YOUR TASK
Check every line of the data below for "with". Copy each one that has it.

DATA TO EXAMINE

===

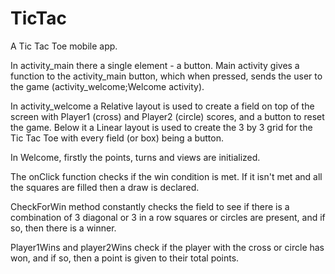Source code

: # TicTac
A Tic Tac Toe mobile app.

In activity_main there a single element - a button.
Main activity gives a function to the activity_main button, which when pressed, sends the user to the game (activity_welcome;Welcome activity).

In activity_welcome a Relative layout is used to create a field on top of the screen with Player1 (cross) and Player2 (circle) scores,
and a button to reset the game. Below it a Linear layout is used to create the 3 by 3 grid for the Tic Tac Toe with every field (or box) being
a button.

In Welcome, firstly the points, turns and views are initialized.

The onClick function checks if the win condition is met. If it isn't met and all the squares are filled then a draw is declared.

CheckForWin method constantly checks the field to see if there is a combination of 3 diagonal or 3 in a row squares or circles are present, and if so, then there is a winner.

Player1Wins and player2Wins check if the player with the cross or circle has won, and if so, then a point is given to their total points.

===

OUTPUT
In activity_welcome a Relative layout is used to create a field on top of the screen with Player1 (cross) and Player2 (circle) scores,
and a button to reset the game. Below it a Linear layout is used to create the 3 by 3 grid for the Tic Tac Toe with every field (or box) being
Player1Wins and player2Wins check if the player with the cross or circle has won, and if so, then a point is given to their total points.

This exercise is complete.